Racismo civilizador
Es paradógico que mientras en la sociedad del desarrollo, cada vez más preocupada por la pérdida de la diversidad, aumenta día a día la conciencia ecológica, la preocupación por el medio ambiente y la sensibilidad por la protección de las especies animales en vías de extinción, sigan produciéndose pruebas de insolidaridad humana, desinterés cultural y despreocupación por la continua pérdida de grupos étnicos diferenciados. Diversas ONGs llevan tiempo recogiendo datos significativos sobre la situación de más de 250 millones de personas pertenecientes a pueblos indígenas en riesgo de desaparición por aniquilamiento cultural, deforestación, degradación ambiental, proyectos mineros y masificación del turismo, fuera aparte de los conflictos de orden político.

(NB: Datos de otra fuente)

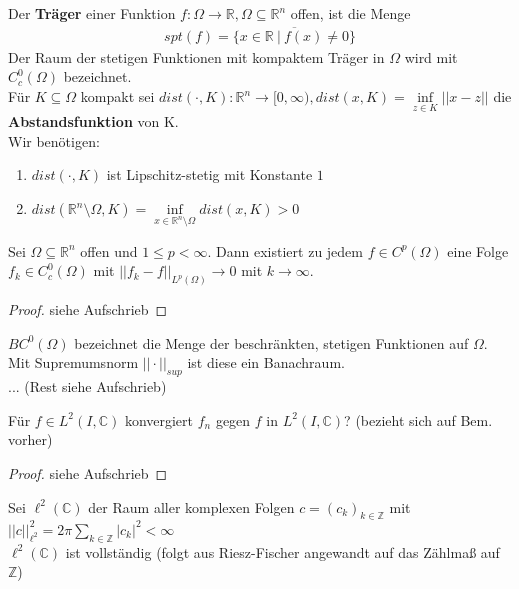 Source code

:   \begin{definition}
    Der \textbf{Träger} einer Funktion $f:\Omega \to \mathbb{R}, \Omega \subseteq \mathbb{R}^n$ offen, ist die Menge 
    \begin{align*}
      spt(f) = \overline{\{x \in \mathbb{R} \ | \ f(x) \neq 0\}}
    \end{align*}
    Der Raum der stetigen Funktionen mit kompaktem Träger in $\Omega$ wird mit $C_c^0(\Omega)$ bezeichnet.\\
    Für $K \subseteq \Omega$ kompakt sei $dist(\cdot, K): \mathbb{R}^n \to [0, \infty), dist(x, K) = \inf\limits_{z \in K} ||x - z||$ die \textbf{Abstandsfunktion} von K.\\
    Wir benötigen:
    \begin{enumerate}
      \item $dist(\cdot, K)$ ist Lipschitz-stetig mit Konstante $1$
      \item $dist(\mathbb{R}^n \setminus \Omega, K) = \inf\limits_{x \in \mathbb{R}^n \setminus \Omega} dist(x, K) > 0$
    \end{enumerate}
  \end{definition}

  \begin{theorem}
    Sei $\Omega \subseteq \mathbb{R}^n$ offen und $1 \leq p < \infty$. Dann existiert zu jedem $f \in C^p(\Omega)$ eine Folge $f_k \in C_c^0(\Omega)$ mit $|| f_k - f||_{L^p(\Omega)} \to 0$ mit $k \to \infty$.
  \end{theorem}
  \begin{proof}
    siehe Aufschrieb
  \end{proof}

  \begin{remark}
    $BC^0(\Omega)$ bezeichnet die Menge der beschränkten, stetigen Funktionen auf $\Omega$. Mit Supremumsnorm $||\cdot||_{sup}$ ist diese ein Banachraum.\\
    ... (Rest siehe Aufschrieb)
  \end{remark}

  \begin{theorem}
    Für $f \in L^2(I, \mathbb{C})$ konvergiert $f_n$ gegen $f$ in $L^2(I, \mathbb{C})$? (bezieht sich auf Bem. vorher)
  \end{theorem}
  \begin{proof}
    siehe Aufschrieb
  \end{proof}

  \begin{remark}
    Sei $\ell^2(\mathbb{C})$ der Raum aller komplexen Folgen $c = (c_k)_{k \in \mathbb{Z}}$ mit $||c||_{\ell^2}^2 = 2 \pi \sum\limits_{k \in \mathbb{Z}} |c_k|^2 < \infty$\\
    $\ell^2(\mathbb{C})$ ist vollständig (folgt aus Riesz-Fischer angewandt auf das Zählmaß auf $\mathbb{Z}$)
  \end{remark}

A través de los medios de comunicación sabemos que en Europa apenas quedan varios miles de osos, que en África agoniza el rinoceronte y que en Asia el tigre de Bengala está en las últimas. Lo que nadie nos cuenta es que en el mundo hay un centenar de pueblos indígenas a puntos de extinguirse y que una veintena de ellos cuenta ya con menos de 50.000 paisanos. Alguien podrá decir que es una pena que desaparezcan determinadas formas de vida, pero que es consecuencia irremediable del progreso de la humanidad y que, si bien mueren las viejas costumbres, prevalecen sin embargo las personas. Es decir, si desaparecieran los orangutanes ya no habría nunca más orangutanes, pero si los 25.000 apaches que existen dejan de ser apaches para convertirse en tejanos pues... nadie muere ni desaparece, simplemente evolucionan.

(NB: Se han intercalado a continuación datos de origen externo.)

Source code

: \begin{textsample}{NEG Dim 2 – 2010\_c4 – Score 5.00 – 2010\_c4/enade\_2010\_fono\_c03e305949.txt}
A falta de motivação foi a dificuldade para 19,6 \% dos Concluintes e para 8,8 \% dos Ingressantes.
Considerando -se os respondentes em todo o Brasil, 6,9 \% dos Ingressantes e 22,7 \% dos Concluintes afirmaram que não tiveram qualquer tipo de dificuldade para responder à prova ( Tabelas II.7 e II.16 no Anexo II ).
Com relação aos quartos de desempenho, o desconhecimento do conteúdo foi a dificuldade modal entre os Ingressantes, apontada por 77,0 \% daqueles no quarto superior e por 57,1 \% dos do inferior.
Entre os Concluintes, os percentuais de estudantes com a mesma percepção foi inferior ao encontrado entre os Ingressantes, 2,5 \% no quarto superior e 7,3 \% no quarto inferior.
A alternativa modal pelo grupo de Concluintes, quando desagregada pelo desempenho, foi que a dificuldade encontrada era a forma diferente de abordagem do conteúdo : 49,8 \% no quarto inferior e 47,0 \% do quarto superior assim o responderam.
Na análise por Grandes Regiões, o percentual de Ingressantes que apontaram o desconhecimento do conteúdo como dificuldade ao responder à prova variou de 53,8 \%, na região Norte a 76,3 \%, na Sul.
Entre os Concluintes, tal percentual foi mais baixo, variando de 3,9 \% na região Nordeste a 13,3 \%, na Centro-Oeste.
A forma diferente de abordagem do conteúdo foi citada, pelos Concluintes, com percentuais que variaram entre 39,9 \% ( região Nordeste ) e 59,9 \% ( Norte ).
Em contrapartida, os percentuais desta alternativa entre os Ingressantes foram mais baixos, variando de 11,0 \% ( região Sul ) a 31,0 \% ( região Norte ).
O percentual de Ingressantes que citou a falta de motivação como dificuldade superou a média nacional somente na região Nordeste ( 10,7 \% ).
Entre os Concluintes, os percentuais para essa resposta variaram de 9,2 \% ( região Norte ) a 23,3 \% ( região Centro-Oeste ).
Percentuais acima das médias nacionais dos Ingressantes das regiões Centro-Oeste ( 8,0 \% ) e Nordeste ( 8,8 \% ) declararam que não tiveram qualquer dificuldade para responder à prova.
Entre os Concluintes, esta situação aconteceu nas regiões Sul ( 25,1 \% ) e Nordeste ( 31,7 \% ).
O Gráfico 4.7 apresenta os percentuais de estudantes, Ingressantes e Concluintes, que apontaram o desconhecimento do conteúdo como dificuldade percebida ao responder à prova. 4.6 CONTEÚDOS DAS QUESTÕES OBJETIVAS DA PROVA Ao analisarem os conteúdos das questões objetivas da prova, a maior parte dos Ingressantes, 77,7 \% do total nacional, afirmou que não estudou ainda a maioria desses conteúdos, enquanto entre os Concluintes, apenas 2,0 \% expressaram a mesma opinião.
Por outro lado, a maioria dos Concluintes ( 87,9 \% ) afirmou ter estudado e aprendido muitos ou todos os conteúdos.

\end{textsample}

La sociedad australiana de principios del siglo XX, no sabiendo cómo integrar a los aborígenes en la cultura anglosajona, no tuvo mejor idea que sacar a los niños indígenas de su propio entorno natural e integrarlos en familias blancas para que, primero, perdieran su lengua y cultura, luego su sentido de pertenencia y, finalmente, en dos o tres generaciones, desaparecieran bien por muerte natural o bien por un inevitable proceso de blanqueo en la medida que algunos pocos pudieran llegar a casarse con jóvenes anglosajones. Es decir, toda una estrategia de asimilación étnica que, en su momento, contó con las bendiciones del gobierno, la iglesia anglicana y la intelectualidad oficial.
La cuestión es, sin embargo, más compleja. Por de pronto, considerar a los pueblos indígenas como culturas atrasadas y condenadas por el progreso de la humanidad a su desaparición irremisible a no ser que se integren en la sociedad dominante y en posesión de la verdad, o sea, en la nuestra, es cuando menos un acto de petulancia de nuevos ricos y analfabetos funcionales, que nos retrotrae al siglo XVIII. Por otra parte, el hecho de que por perder su propia cultura las personas no mueran físicamente no significa que no malvivan en situaciones poco menos que infrahumanas. A los pieles rojas su Gobierno les asegura los mínimos existenciales, siempre que permanezcan en reservas. Zoológicos humanos.
Cuando a los Inuit se les prohíbe cazar ballenas, no sólo se les impide seguir con su modo de vida, sino que se les niega tanto la profesión de cazador como sus ingresos naturales, al tiempo que se les condena a vivir desempleados y a gastar el subsidio de paro consumiendo hamburguesas y bollería en los supermercados de los blancos. Consecuentemente, pierden su rol social, su razón de ser y su sentido de pertenencia, al tiempo que acrecientan el riesgo de terminar alcoholizados y con la autoestima por los suelos. Eso sí, sus civilizados benefactores siempre podrán decir que los esquimales no pueden tener quejas de la asistencia hospitalaria que se les ofrece y que, además, si aprenden inglés, acceden a un mundo cultural más enriquecedor, lo cual, encima, ni lo agradecen. Vivan las ballenas, mueran los esquimales. Total, para lo que sirven.
En Tanzania, a los fieros guerreros Masai se les están arrebatando sus tierras con el ecológico y naturista propósito de ampliar las reservas animales. La elección tiene su lógica: las especies animales hay que preservarlas para que no se extingan, mientras que las personas pueden adecuarse aunque sus culturas originales desaparezcan. En nombre de la civilización, es el triunfo de la fauna frente a la cultura. Y esto es simplemente racismo, aunque lo practique el llamado progreso en su pretendido afán civilizador.